What you need to do:
Return all the entries word for word.

Dataset:
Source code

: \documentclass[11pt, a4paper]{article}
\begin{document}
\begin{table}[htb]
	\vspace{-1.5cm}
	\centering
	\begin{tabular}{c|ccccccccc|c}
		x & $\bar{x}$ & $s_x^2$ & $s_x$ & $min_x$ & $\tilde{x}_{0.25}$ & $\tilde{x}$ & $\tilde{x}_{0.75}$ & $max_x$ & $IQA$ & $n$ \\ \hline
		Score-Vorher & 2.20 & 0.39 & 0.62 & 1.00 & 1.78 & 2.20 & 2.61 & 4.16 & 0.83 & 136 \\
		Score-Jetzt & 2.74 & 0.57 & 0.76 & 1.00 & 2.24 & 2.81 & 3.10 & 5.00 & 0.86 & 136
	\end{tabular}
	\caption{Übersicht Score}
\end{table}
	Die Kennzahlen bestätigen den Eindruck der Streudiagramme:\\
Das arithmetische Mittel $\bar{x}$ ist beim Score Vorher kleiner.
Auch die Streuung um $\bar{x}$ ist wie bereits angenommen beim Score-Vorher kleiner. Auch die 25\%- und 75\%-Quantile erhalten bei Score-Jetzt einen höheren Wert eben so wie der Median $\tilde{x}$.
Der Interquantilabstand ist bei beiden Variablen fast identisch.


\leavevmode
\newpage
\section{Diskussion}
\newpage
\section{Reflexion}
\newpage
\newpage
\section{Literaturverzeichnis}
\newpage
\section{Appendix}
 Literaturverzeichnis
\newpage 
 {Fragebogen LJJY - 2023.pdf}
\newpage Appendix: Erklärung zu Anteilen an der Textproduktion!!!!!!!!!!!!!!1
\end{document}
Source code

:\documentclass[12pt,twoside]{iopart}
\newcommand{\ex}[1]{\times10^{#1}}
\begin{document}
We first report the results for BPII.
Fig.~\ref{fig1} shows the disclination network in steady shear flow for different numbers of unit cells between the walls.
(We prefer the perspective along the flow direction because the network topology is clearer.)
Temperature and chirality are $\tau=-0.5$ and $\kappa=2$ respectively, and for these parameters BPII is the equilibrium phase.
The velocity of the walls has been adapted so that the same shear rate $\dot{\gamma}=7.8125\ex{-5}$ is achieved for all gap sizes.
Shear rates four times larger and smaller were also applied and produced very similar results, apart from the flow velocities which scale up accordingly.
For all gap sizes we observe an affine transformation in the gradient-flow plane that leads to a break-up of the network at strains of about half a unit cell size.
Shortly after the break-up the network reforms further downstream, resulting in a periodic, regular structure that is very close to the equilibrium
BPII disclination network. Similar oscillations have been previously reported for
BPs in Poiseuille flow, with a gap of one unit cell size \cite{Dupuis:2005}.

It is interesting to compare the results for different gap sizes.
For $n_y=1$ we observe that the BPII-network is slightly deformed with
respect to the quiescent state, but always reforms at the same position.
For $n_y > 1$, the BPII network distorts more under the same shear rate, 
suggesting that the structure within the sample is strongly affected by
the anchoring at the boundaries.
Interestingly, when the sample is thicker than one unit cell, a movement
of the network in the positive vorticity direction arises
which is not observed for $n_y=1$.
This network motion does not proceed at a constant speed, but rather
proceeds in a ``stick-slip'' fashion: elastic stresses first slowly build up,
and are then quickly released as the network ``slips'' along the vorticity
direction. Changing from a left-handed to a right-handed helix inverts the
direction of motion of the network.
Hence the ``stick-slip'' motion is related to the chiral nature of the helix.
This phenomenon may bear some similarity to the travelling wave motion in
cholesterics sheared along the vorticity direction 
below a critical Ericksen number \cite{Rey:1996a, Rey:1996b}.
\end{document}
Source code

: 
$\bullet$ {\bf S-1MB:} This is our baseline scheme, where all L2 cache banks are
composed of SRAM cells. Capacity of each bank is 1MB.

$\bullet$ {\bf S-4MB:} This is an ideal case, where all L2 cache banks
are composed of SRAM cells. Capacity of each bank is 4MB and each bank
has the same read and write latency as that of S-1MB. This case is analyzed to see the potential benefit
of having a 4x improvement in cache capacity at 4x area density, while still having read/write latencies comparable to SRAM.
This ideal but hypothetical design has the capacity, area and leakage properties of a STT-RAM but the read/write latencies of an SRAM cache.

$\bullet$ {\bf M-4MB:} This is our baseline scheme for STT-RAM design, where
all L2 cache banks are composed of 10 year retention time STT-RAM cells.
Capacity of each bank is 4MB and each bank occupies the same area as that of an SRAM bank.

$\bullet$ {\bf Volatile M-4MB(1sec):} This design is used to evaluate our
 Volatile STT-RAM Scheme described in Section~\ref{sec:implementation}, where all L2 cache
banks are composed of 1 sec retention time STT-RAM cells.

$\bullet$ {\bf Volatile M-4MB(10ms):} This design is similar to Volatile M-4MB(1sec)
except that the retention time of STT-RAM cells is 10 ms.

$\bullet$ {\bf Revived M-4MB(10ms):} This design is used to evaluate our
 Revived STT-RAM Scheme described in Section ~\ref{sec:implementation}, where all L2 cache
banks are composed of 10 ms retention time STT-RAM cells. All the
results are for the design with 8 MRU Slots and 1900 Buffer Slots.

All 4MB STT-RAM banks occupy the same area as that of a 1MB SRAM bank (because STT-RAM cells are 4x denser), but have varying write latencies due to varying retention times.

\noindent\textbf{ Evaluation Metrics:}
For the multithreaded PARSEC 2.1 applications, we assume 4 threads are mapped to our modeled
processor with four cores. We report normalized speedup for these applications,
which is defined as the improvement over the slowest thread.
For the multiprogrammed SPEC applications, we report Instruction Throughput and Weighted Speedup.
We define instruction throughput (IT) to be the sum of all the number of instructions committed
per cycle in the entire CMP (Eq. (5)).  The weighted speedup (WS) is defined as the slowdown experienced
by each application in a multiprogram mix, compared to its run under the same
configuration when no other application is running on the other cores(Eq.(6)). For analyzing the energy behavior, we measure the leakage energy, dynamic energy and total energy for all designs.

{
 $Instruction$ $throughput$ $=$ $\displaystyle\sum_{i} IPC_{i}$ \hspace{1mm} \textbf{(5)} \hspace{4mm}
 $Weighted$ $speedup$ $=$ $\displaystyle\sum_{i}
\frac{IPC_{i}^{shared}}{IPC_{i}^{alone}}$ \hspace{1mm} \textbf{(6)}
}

Task result:
Source code

: \documentclass[11pt, a4paper]{article}
\begin{document}
\begin{table}[htb]
	\vspace{-1.5cm}
	\centering
	\begin{tabular}{c|ccccccccc|c}
		x & $\bar{x}$ & $s_x^2$ & $s_x$ & $min_x$ & $\tilde{x}_{0.25}$ & $\tilde{x}$ & $\tilde{x}_{0.75}$ & $max_x$ & $IQA$ & $n$ \\ \hline
		Score-Vorher & 2.20 & 0.39 & 0.62 & 1.00 & 1.78 & 2.20 & 2.61 & 4.16 & 0.83 & 136 \\
		Score-Jetzt & 2.74 & 0.57 & 0.76 & 1.00 & 2.24 & 2.81 & 3.10 & 5.00 & 0.86 & 136
	\end{tabular}
	\caption{Übersicht Score}
\end{table}
	Die Kennzahlen bestätigen den Eindruck der Streudiagramme:\\
Das arithmetische Mittel $\bar{x}$ ist beim Score Vorher kleiner.
Auch die Streuung um $\bar{x}$ ist wie bereits angenommen beim Score-Vorher kleiner. Auch die 25\%- und 75\%-Quantile erhalten bei Score-Jetzt einen höheren Wert eben so wie der Median $\tilde{x}$.
Der Interquantilabstand ist bei beiden Variablen fast identisch.


\leavevmode
\newpage
\section{Diskussion}
\newpage
\section{Reflexion}
\newpage
\newpage
\section{Literaturverzeichnis}
\newpage
\section{Appendix}
 Literaturverzeichnis
\newpage 
 {Fragebogen LJJY - 2023.pdf}
\newpage Appendix: Erklärung zu Anteilen an der Textproduktion!!!!!!!!!!!!!!1
\end{document}
Source code

:\documentclass[12pt,twoside]{iopart}
\newcommand{\ex}[1]{\times10^{#1}}
\begin{document}
We first report the results for BPII.
Fig.~\ref{fig1} shows the disclination network in steady shear flow for different numbers of unit cells between the walls.
(We prefer the perspective along the flow direction because the network topology is clearer.)
Temperature and chirality are $\tau=-0.5$ and $\kappa=2$ respectively, and for these parameters BPII is the equilibrium phase.
The velocity of the walls has been adapted so that the same shear rate $\dot{\gamma}=7.8125\ex{-5}$ is achieved for all gap sizes.
Shear rates four times larger and smaller were also applied and produced very similar results, apart from the flow velocities which scale up accordingly.
For all gap sizes we observe an affine transformation in the gradient-flow plane that leads to a break-up of the network at strains of about half a unit cell size.
Shortly after the break-up the network reforms further downstream, resulting in a periodic, regular structure that is very close to the equilibrium
BPII disclination network. Similar oscillations have been previously reported for
BPs in Poiseuille flow, with a gap of one unit cell size \cite{Dupuis:2005}.

It is interesting to compare the results for different gap sizes.
For $n_y=1$ we observe that the BPII-network is slightly deformed with
respect to the quiescent state, but always reforms at the same position.
For $n_y > 1$, the BPII network distorts more under the same shear rate, 
suggesting that the structure within the sample is strongly affected by
the anchoring at the boundaries.
Interestingly, when the sample is thicker than one unit cell, a movement
of the network in the positive vorticity direction arises
which is not observed for $n_y=1$.
This network motion does not proceed at a constant speed, but rather
proceeds in a ``stick-slip'' fashion: elastic stresses first slowly build up,
and are then quickly released as the network ``slips'' along the vorticity
direction. Changing from a left-handed to a right-handed helix inverts the
direction of motion of the network.
Hence the ``stick-slip'' motion is related to the chiral nature of the helix.
This phenomenon may bear some similarity to the travelling wave motion in
cholesterics sheared along the vorticity direction 
below a critical Ericksen number \cite{Rey:1996a, Rey:1996b}.
\end{document}
Source code

: 
$\bullet$ {\bf S-1MB:} This is our baseline scheme, where all L2 cache banks are
composed of SRAM cells. Capacity of each bank is 1MB.

$\bullet$ {\bf S-4MB:} This is an ideal case, where all L2 cache banks
are composed of SRAM cells. Capacity of each bank is 4MB and each bank
has the same read and write latency as that of S-1MB. This case is analyzed to see the potential benefit
of having a 4x improvement in cache capacity at 4x area density, while still having read/write latencies comparable to SRAM.
This ideal but hypothetical design has the capacity, area and leakage properties of a STT-RAM but the read/write latencies of an SRAM cache.

$\bullet$ {\bf M-4MB:} This is our baseline scheme for STT-RAM design, where
all L2 cache banks are composed of 10 year retention time STT-RAM cells.
Capacity of each bank is 4MB and each bank occupies the same area as that of an SRAM bank.

$\bullet$ {\bf Volatile M-4MB(1sec):} This design is used to evaluate our
 Volatile STT-RAM Scheme described in Section~\ref{sec:implementation}, where all L2 cache
banks are composed of 1 sec retention time STT-RAM cells.

$\bullet$ {\bf Volatile M-4MB(10ms):} This design is similar to Volatile M-4MB(1sec)
except that the retention time of STT-RAM cells is 10 ms.

$\bullet$ {\bf Revived M-4MB(10ms):} This design is used to evaluate our
 Revived STT-RAM Scheme described in Section ~\ref{sec:implementation}, where all L2 cache
banks are composed of 10 ms retention time STT-RAM cells. All the
results are for the design with 8 MRU Slots and 1900 Buffer Slots.

All 4MB STT-RAM banks occupy the same area as that of a 1MB SRAM bank (because STT-RAM cells are 4x denser), but have varying write latencies due to varying retention times.

\noindent\textbf{ Evaluation Metrics:}
For the multithreaded PARSEC 2.1 applications, we assume 4 threads are mapped to our modeled
processor with four cores. We report normalized speedup for these applications,
which is defined as the improvement over the slowest thread.
For the multiprogrammed SPEC applications, we report Instruction Throughput and Weighted Speedup.
We define instruction throughput (IT) to be the sum of all the number of instructions committed
per cycle in the entire CMP (Eq. (5)).  The weighted speedup (WS) is defined as the slowdown experienced
by each application in a multiprogram mix, compared to its run under the same
configuration when no other application is running on the other cores(Eq.(6)). For analyzing the energy behavior, we measure the leakage energy, dynamic energy and total energy for all designs.

{
 $Instruction$ $throughput$ $=$ $\displaystyle\sum_{i} IPC_{i}$ \hspace{1mm} \textbf{(5)} \hspace{4mm}
 $Weighted$ $speedup$ $=$ $\displaystyle\sum_{i}
\frac{IPC_{i}^{shared}}{IPC_{i}^{alone}}$ \hspace{1mm} \textbf{(6)}
}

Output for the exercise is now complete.